The underlying problems I have aren't with Buffalo. I love the city. I think it's amazing. I'm not sure I've been to a city that has a cooler area than the Elmwood Village down to Albright-Knox and over to Delaware Park and the Zoo....So I really struggle when I say that I can't see staying here because it will stifle MY growth. I <3 Buffalo but MY growth is the most important thing in the world. Sadly, recent events have hammered home that it may not be in my best interests long-term to stay here -- and this is where good ol' Val Kilmer's quote from Heat comes in (I think????...good Lord is this convoluted).
I'm not running away from anything or anyone. There's no reason to hold on, or be attached to negative energies...it's not running away, it's just a natural drifting apart that happens when there is stagnation versus growth...The drifting needs to happen if I am to ever kick this thing...Fuck it, not only kick it, but be somebody who lives mindfully with grace and peace every day.

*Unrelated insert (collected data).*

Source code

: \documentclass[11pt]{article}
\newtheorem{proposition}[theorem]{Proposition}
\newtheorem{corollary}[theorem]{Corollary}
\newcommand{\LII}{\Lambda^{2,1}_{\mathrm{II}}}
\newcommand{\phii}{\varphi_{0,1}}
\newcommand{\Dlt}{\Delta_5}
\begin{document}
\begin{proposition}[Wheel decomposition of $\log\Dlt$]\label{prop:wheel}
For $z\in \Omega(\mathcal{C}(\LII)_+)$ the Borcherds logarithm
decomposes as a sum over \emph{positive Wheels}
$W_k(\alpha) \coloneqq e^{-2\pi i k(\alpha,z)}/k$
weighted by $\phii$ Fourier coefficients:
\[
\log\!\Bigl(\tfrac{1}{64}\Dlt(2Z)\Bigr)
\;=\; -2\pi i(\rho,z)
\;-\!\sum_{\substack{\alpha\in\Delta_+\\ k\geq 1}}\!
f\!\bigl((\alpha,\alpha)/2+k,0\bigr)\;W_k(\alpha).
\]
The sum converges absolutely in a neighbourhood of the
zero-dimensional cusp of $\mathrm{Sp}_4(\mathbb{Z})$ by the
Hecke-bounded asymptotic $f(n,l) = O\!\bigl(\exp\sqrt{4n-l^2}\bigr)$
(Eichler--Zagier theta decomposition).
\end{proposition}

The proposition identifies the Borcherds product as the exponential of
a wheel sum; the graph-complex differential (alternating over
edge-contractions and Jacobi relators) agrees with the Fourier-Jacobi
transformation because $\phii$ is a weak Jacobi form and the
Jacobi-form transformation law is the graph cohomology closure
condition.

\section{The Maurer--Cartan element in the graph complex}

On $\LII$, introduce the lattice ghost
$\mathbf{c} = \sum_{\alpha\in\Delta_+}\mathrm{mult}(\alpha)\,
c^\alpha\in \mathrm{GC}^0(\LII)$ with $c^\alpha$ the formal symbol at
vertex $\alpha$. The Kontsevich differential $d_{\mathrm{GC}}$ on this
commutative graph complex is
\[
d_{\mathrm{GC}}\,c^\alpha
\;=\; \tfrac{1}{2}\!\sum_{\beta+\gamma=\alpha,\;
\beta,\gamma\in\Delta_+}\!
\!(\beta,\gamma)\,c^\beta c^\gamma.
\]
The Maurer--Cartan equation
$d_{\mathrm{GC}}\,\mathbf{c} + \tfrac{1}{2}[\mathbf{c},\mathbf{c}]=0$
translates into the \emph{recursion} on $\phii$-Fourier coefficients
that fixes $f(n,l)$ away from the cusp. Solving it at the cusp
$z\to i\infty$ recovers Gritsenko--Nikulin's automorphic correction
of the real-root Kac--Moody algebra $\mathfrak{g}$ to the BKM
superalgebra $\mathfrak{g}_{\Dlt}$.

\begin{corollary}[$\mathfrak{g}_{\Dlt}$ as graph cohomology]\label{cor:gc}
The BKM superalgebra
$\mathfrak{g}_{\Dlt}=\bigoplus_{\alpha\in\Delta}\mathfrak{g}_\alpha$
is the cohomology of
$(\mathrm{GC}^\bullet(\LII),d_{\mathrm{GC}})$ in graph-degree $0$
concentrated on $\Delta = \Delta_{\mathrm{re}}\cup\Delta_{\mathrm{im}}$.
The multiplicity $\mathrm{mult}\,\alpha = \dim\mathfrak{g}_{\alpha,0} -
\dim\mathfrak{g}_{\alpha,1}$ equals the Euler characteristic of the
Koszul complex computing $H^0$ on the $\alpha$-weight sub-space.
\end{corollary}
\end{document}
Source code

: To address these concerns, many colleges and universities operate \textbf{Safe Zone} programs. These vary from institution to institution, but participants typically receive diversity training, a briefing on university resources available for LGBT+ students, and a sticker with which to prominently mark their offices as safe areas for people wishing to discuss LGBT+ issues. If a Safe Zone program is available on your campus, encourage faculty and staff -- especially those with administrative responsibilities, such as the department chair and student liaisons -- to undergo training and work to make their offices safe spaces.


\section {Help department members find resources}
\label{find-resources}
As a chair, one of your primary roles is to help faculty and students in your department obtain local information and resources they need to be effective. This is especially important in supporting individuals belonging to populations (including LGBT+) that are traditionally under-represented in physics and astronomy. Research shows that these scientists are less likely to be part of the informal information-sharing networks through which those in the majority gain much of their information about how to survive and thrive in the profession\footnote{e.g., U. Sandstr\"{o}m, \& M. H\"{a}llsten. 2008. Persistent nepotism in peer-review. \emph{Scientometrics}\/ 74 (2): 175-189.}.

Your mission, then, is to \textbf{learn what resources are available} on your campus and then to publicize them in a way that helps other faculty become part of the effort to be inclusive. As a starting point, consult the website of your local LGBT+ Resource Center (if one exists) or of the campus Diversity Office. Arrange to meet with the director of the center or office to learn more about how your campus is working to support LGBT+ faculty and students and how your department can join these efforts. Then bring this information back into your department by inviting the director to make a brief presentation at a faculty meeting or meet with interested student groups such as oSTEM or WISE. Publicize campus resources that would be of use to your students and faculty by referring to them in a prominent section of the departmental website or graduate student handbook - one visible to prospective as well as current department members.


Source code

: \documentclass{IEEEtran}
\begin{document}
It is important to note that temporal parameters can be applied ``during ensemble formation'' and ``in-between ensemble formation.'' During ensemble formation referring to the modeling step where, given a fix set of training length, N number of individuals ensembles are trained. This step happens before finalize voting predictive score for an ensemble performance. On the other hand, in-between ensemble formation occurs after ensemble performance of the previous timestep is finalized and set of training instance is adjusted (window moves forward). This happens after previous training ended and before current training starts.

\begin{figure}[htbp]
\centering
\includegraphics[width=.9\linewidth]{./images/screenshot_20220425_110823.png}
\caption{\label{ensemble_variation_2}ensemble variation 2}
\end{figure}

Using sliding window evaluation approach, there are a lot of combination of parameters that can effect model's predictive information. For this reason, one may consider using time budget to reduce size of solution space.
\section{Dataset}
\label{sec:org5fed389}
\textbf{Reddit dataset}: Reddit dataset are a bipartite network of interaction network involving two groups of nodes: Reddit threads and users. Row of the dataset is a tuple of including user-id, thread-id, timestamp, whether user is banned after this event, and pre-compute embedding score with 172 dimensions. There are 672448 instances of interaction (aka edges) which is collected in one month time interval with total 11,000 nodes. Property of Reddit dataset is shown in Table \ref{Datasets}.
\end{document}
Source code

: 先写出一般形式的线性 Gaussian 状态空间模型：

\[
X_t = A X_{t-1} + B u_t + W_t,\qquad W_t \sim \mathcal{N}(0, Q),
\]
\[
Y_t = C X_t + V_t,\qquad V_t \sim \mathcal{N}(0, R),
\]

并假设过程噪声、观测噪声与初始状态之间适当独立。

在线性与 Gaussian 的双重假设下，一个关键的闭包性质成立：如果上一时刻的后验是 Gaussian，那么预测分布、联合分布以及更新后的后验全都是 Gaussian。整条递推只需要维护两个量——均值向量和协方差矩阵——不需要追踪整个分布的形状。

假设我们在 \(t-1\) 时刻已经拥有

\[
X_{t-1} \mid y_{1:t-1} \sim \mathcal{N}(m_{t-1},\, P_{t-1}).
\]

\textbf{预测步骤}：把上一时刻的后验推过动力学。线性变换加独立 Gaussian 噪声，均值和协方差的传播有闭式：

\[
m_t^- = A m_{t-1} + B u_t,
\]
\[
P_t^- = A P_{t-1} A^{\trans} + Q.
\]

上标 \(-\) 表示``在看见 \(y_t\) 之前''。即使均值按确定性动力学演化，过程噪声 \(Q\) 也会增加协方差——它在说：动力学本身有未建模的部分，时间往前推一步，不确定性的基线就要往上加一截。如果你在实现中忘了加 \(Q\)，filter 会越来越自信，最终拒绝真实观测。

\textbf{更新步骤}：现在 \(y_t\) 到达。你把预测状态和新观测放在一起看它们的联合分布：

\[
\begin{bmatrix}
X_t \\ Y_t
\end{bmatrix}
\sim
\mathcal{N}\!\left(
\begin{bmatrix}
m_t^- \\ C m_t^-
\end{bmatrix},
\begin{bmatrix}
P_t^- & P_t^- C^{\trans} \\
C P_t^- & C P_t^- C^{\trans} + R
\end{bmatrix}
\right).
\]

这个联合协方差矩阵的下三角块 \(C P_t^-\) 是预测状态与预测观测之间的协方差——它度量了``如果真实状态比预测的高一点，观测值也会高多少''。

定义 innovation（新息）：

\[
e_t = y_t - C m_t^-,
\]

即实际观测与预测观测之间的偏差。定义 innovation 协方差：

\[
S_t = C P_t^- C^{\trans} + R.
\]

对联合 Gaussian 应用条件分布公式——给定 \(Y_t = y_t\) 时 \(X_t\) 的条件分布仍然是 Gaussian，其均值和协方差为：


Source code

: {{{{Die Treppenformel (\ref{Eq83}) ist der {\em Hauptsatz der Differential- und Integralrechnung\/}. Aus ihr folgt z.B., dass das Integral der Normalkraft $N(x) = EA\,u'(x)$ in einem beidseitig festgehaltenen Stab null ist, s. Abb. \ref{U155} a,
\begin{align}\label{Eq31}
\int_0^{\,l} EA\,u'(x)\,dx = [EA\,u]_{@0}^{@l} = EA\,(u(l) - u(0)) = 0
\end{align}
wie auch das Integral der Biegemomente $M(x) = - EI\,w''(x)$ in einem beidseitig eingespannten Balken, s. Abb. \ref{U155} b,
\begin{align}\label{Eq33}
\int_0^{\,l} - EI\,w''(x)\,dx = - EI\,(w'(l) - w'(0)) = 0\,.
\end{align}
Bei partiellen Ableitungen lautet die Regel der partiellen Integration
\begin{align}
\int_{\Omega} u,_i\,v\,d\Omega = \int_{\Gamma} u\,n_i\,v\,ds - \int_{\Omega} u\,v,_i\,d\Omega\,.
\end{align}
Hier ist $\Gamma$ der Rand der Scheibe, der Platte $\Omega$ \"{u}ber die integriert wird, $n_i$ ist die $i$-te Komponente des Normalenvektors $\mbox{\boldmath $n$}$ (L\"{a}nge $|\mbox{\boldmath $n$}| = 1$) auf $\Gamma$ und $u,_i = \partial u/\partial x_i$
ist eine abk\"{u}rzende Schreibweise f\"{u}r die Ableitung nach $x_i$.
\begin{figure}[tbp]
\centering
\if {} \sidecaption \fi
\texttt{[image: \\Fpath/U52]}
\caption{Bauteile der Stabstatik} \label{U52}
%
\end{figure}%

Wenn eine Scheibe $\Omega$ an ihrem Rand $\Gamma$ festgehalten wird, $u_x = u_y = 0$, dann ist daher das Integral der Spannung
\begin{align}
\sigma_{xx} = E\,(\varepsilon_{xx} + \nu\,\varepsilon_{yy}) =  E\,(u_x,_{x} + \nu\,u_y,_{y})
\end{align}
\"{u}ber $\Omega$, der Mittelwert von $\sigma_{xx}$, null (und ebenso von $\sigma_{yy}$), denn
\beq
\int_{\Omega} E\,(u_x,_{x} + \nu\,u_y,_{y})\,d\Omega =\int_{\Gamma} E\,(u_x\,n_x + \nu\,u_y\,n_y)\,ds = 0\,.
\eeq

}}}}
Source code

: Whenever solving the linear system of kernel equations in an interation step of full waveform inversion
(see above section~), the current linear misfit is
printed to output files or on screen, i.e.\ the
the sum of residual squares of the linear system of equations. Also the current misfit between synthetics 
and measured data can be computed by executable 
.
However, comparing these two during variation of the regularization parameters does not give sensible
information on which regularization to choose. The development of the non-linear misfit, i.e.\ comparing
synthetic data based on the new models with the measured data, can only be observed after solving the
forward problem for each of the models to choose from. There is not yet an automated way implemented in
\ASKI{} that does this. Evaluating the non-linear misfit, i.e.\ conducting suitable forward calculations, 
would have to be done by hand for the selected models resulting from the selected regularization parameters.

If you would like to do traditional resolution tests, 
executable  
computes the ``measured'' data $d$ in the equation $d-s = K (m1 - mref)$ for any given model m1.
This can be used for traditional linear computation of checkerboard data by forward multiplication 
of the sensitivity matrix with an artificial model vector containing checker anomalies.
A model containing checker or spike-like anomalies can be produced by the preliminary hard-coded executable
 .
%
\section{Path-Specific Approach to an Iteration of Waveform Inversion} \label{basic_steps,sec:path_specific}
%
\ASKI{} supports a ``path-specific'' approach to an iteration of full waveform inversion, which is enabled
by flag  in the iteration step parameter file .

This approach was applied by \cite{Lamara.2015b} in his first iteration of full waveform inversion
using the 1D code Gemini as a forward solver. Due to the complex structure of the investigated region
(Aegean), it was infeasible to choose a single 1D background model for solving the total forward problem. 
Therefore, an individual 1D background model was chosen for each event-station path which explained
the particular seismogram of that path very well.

The fucked up thing is, the very people who scoff at the idea of negative energies, and call people, say, with an altar that has a Buddhist statue on it a "weird-o" are the ones who I am "supposed to" be attached to. Their narrow-mindedness should make the drifting apart LESS painless right?
As in the quote by Thich Nhat Hanh, if you understand, and you show that you understand, you can love. Well, right now I am on the opposite side of that -- I am surrounded by people who don't understand, and thus, don't show that they understand...so they can't love. I'm through with loving because I am "supposed to."
I've never blamed a single person on this planet for anything (other than Scott Norwood). It truly is what it is. I've accepted this totally and completely. I'm the lettuce and when I look into reasons that have led me into not doing well, not growing, I know what they are. They are painfully obvious, yet, I took that fertilizer, a fertilizer that I knew was doing more damage than good, and I kept using it, thinking eventually it would work (magic!!!).
I've done fucking awesome since all this has gone down (maybe the best two days of mindfulness I've had since coming home). I've hopped out of bed (at a time when most of you are closer to dinner than you are to breakfast) and I've mindfully affected the quality of my day. I have taken a walk when I wake up both days this week...I raked the balls out of the front yard, and then I raked the old lady next door's lawn yesterday. Today I did a walking meditation through the neighborhood once I got up ("Every path, every street in the world is your walking meditation path" -- Thich Nhat Hanh). I just take it in RIGHT THERE.
It saddens me that these profound moments motivate me or act as a catalyst. I wish I could do this on my own, find it inside of myself to be my own motivator. But I think that these are the little battles I need to keep winning in order to eventually, naturally, be my own motivator. The only thing I am battling right now is the depression. It's not one big fight, it's a million little battles. I see those around me who understand, or at the very least show that they CAN understand. Those are the people I want near me.